L’été de mes treize ans je suis tombée amoureuse pour la première fois de ma vie. Si aujourd’hui je ressens le besoin d’en parler c’est pour que quelque part subsiste une trace de cette histoire ailleurs que dans ma tête. C’était aussi la première fois que j’allais aux États-Unis, chez des amis de mes parents à Los Angeles, Californie. Un monde à part où il est très facile de rencontrer quelqu’un dans le « business », à savoir Hollywood. C’est impressionnant quand on est adolescente, ce monde-là où tout est grand, les rues, les gens, les hamburgers, les seins refaits, les chevelures faussement blondes platine, les tatouages sur les bras musclés des hommes à Venice Beach, ce monde où on vous sert du « sweetie » et du « honey » à toutes les sauces, où les Hollywood chewing gums n’existent pas, véritable choc pour moi à l’époque, déjà le marketing se foutait de notre gueule.

Et Michaël qui arrive, du haut de ses douze ans (j’ai commencé très tôt à aimer les hommes plus jeunes, oui oui), sur son cheval blanc, enfin…le pick up super stylé de son père qui est…acteur.
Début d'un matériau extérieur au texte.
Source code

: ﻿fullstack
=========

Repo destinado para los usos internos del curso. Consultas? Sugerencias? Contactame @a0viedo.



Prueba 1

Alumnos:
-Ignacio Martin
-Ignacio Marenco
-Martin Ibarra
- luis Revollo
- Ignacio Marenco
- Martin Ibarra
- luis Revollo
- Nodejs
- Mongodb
Le père, déjà, à treize ans, je sais qu’il est canon, il suffit de voir la tête de ma mère quand il lui dit bonjour. Difficile de passer à côté de cette vraie beauté « à l’américaine », mâchoire carrée, visage masculin, regard bleu délavé, mec à la fois timide et vraiment sûr de lui, ça ne fait aucun doute. Michaël c’est simple : c’est son père mais en version mini. Ils se ressemblent trait pour trait. D’ailleurs, ironie, Michaël est en fait Michaël Junior…
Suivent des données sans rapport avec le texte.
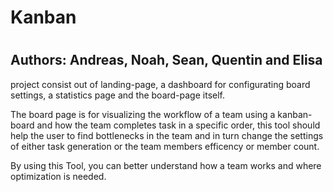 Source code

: # Kanban
#
## Authors: Andreas, Noah, Sean, Quentin and Elisa

project consist out of landing-page, a dashboard for configurating board settings, a statistics page and the board-page itself.

The board page is for visualizing the workflow of a team using a kanban-board and how the team completes task in a specific order,
this tool should help the user to find bottlenecks in the team and in turn change the settings of either task generation or the team members efficency or
member count.

By using this Tool, you can better understand how a team works and where optimization is needed.
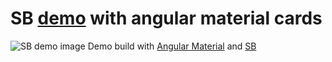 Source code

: # SB [demo](https://ui-storybook.github.io/sb-angular-material-cards-demo/#/?story=Material%20cards&point=Card&state=preview&split=true) with angular material cards
![SB demo image](docs/sb-demo.gif)
Demo build with [Angular Material](material.angularjs.org) and [SB](https://github.com/ui-storybook/sb)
Michael a cet air super cool, on est dans les années 90 alors évidemment il porte une chemise de bûcheron avec un baggy et les fameuses Naï-kee (Nike) aux pieds. On va passer deux jours ensemble à se baigner dans la piscine, faire des petites courses au drugstore sur Hollywood Boulevard, où je découvre les Reese’s au beurre de cacahuète, j’en ai tellement ingurgité depuis que je suis devenue allergique à ces machins, on communique parce qu’heureusement je parle déjà bien anglais, c’est facile même si j’ai peur de dire que j’ai envie de passer ma vie avec lui. Parce que c’est le cas : j’ai envie de passer le reste de ma vie avec lui. Il est (déjà) tout ce que j’aime chez un homme : il me plaît physiquement, il est drôle, il a une belle voix, un rire formidable, il est attentionné, curieux, flemmard, il a de très jolies mains, il est passionné (par la musique), discret mais sûr de lui. Quand il me prend la main dans la rue j’ai envie de mourir. Quand il me dit que je suis beautiful je fonds. J’ai peur. Parce que dans deux jours il retourne chez sa mère hors de Californie et je ne le reverrai plus jamais. Quand il me demande si j’ai un boyfriend je fais une blague parce que je ne veux pas lui dire que je n’ai jamais embrassé quiconque à part ma cousine (parce qu’il faut bien s’entraîner sur quelqu’un…). Quand il essaie de m’embrasser je m’écarte parce que si je lui donne ma bouche je lui donne tout le reste je le sais je le sens. Deux jours merveilleux, purs et innocents et pas un seul baiser à cause de (déjà) ma timidité (et connerie) légendaire(s). Un regret qui me poursuit encore…(parce qu’il valait mieux perdre ma virginité à treize ans avec quelqu’un que j’aimais plutôt qu’avec un random guy plus âgé et nul de surcroît à Val Thorens à 16 ans et demi).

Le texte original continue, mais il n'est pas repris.